- DATA SHOWN -

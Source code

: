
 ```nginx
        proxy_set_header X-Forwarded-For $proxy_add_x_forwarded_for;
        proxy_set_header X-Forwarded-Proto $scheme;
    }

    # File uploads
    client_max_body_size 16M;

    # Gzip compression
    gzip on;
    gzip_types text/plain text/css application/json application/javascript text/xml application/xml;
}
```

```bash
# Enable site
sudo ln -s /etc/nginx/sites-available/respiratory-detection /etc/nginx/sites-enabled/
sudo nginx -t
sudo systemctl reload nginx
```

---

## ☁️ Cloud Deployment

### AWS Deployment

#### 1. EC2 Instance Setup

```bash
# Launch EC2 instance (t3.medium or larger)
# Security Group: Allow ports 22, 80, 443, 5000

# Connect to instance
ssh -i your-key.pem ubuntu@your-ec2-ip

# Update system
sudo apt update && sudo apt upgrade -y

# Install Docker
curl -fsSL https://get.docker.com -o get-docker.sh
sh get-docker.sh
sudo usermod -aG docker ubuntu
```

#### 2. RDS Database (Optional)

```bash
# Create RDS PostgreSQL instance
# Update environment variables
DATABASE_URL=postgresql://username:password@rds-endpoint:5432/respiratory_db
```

- EXERCISE -
Without skipping anything, transcribe every line above exactly.

- RESULT -
Source code

:
 ```nginx
        proxy_set_header X-Forwarded-For $proxy_add_x_forwarded_for;
        proxy_set_header X-Forwarded-Proto $scheme;
    }

    # File uploads
    client_max_body_size 16M;

    # Gzip compression
    gzip on;
    gzip_types text/plain text/css application/json application/javascript text/xml application/xml;
}
```

```bash
# Enable site
sudo ln -s /etc/nginx/sites-available/respiratory-detection /etc/nginx/sites-enabled/
sudo nginx -t
sudo systemctl reload nginx
```

---

## ☁️ Cloud Deployment

### AWS Deployment

#### 1. EC2 Instance Setup

```bash
# Launch EC2 instance (t3.medium or larger)
# Security Group: Allow ports 22, 80, 443, 5000

# Connect to instance
ssh -i your-key.pem ubuntu@your-ec2-ip

# Update system
sudo apt update && sudo apt upgrade -y

# Install Docker
curl -fsSL https://get.docker.com -o get-docker.sh
sh get-docker.sh
sudo usermod -aG docker ubuntu
```

#### 2. RDS Database (Optional)

```bash
# Create RDS PostgreSQL instance
# Update environment variables
DATABASE_URL=postgresql://username:password@rds-endpoint:5432/respiratory_db
```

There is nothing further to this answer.